**To do**
Across the lines of the records below, how many have the string "begin" in them? Answer with the number alone.

==== Entries supplied

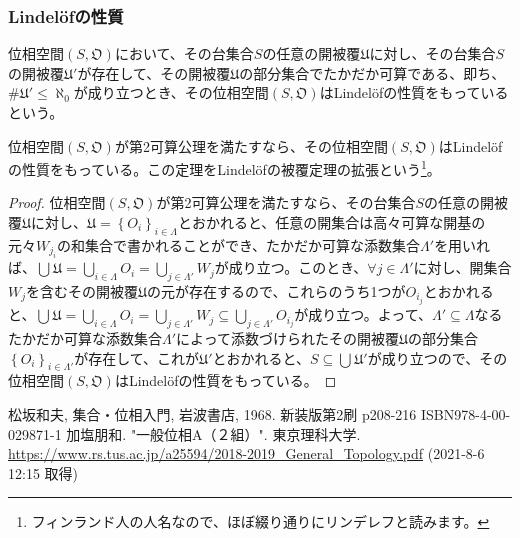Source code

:\documentclass[dvipdfmx]{jsarticle}
\begin{document}
\subsubsection{Lindelöfの性質}%
\begin{dfn}
位相空間$\left( S,\mathfrak{O} \right)$において、その台集合$S$の任意の開被覆$\mathfrak{U}$に対し、その台集合$S$の開被覆$\mathfrak{U}'$が存在して、その開被覆$\mathfrak{U}$の部分集合でたかだか可算である、即ち、${\#}\mathfrak{U}' \leq \aleph_{0}$が成り立つとき、その位相空間$\left( S,\mathfrak{O} \right)$はLindelöfの性質をもっているという。
\end{dfn}
\begin{thm}[Lindelöfの被覆定理の拡張]\label{8.1.6.16}
位相空間$\left( S,\mathfrak{O} \right)$が第2可算公理を満たすなら、その位相空間$\left( S,\mathfrak{O} \right)$はLindelöfの性質をもっている。この定理をLindelöfの被覆定理の拡張という\footnote{フィンランド人の人名なので、ほぼ綴り通りにリンデレフと読みます。}。
\end{thm}
\begin{proof}
位相空間$\left( S,\mathfrak{O} \right)$が第2可算公理を満たすなら、その台集合$S$の任意の開被覆$\mathfrak{U}$に対し、$\mathfrak{U} =\left\{ O_{i} \right\}_{i \in \varLambda}$とおかれると、任意の開集合は高々可算な開基の元々$W_{j_{i}}$の和集合で書かれることができ、たかだか可算な添数集合$\varLambda'$を用いれば、$\bigcup_{} \mathfrak{U} = \bigcup_{i \in \varLambda} O_{i} = \bigcup_{j \in \varLambda' } W_{j}$が成り立つ。このとき、$\forall j \in \varLambda'$に対し、開集合$W_{j}$を含むその開被覆$\mathfrak{U}$の元が存在するので、これらのうち1つが$O_{i_{j}}$とおかれると、$\bigcup_{} \mathfrak{U} = \bigcup_{i \in \varLambda} O_{i} = \bigcup_{j \in \varLambda' } W_{j} \subseteq \bigcup_{j \in \varLambda' } O_{i_{j}}$が成り立つ。よって、$\varLambda' \subseteq \varLambda$なるたかだか可算な添数集合$\varLambda'$によって添数づけられたその開被覆$\mathfrak{U}$の部分集合$\left\{ O_{i} \right\}_{i \in \varLambda' }$が存在して、これが$\mathfrak{U}'$とおかれると、$S \subseteq \bigcup_{} \mathfrak{U}'$が成り立つので、その位相空間$\left( S,\mathfrak{O} \right)$はLindelöfの性質をもっている。
\end{proof}
\begin{thebibliography}{50}
  松坂和夫, 集合・位相入門, 岩波書店, 1968. 新装版第2刷 p208-216 ISBN978-4-00-029871-1
  加塩朋和. "一般位相A（２組）". 東京理科大学. \url{https://www.rs.tus.ac.jp/a25594/2018-2019_General_Topology.pdf} (2021-8-6 12:15 取得)
\end{thebibliography}
\end{document}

========

**Reply to the task**
5